Problem: Line count for the string "cref": give the number of lines in the data below that contain it, and nothing more.

Material provided:
....

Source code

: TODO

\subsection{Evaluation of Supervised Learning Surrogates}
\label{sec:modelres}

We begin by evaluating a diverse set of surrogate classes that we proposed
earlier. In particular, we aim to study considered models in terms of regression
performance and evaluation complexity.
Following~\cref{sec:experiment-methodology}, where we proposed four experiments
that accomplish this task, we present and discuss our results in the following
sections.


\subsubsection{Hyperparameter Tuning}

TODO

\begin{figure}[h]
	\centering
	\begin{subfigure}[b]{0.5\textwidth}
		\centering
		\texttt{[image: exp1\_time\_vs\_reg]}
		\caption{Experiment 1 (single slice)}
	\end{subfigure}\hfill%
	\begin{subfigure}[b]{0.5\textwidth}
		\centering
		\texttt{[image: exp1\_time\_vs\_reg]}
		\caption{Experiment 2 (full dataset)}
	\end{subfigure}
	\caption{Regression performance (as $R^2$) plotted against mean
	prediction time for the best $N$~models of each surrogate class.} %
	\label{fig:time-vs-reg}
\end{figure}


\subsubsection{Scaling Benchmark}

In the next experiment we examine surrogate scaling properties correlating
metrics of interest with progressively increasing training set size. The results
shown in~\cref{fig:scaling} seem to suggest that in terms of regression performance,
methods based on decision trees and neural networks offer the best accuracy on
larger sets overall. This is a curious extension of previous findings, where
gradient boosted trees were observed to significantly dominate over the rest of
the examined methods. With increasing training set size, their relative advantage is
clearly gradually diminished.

....

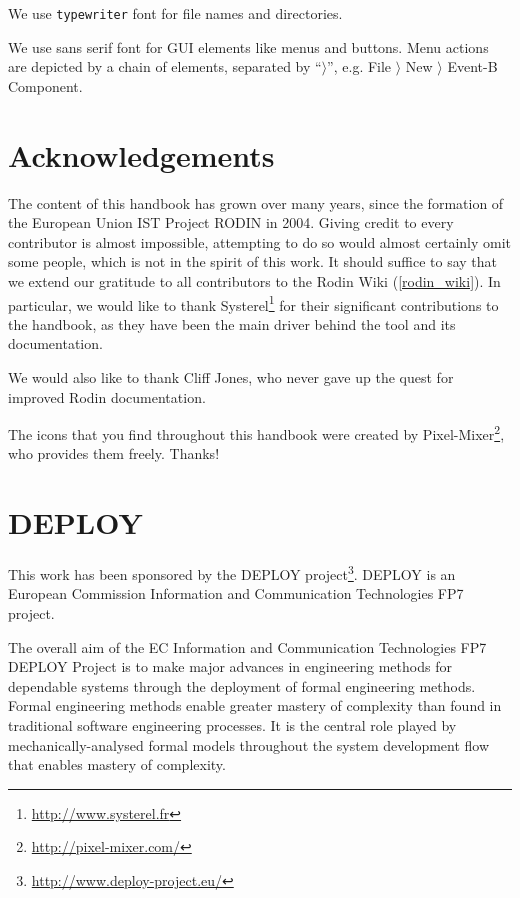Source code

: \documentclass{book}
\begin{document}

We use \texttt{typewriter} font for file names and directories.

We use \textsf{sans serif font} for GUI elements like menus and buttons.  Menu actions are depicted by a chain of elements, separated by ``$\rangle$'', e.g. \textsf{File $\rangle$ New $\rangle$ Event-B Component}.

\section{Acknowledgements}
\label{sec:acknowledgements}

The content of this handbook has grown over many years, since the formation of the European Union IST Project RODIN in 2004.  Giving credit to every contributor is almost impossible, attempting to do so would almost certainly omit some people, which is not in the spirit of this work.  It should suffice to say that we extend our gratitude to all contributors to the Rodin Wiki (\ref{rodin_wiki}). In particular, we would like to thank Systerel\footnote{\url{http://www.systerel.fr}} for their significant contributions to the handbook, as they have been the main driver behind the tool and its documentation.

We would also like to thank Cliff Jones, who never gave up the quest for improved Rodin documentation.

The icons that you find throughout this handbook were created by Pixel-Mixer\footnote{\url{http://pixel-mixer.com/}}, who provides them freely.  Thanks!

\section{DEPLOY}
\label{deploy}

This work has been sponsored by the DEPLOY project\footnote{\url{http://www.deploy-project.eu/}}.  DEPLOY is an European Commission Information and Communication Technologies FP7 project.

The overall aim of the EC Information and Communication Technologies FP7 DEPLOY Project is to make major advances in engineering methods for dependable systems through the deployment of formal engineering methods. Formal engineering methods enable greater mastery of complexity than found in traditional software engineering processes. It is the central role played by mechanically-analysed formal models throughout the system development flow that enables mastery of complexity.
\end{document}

....

Solution for this problem: 2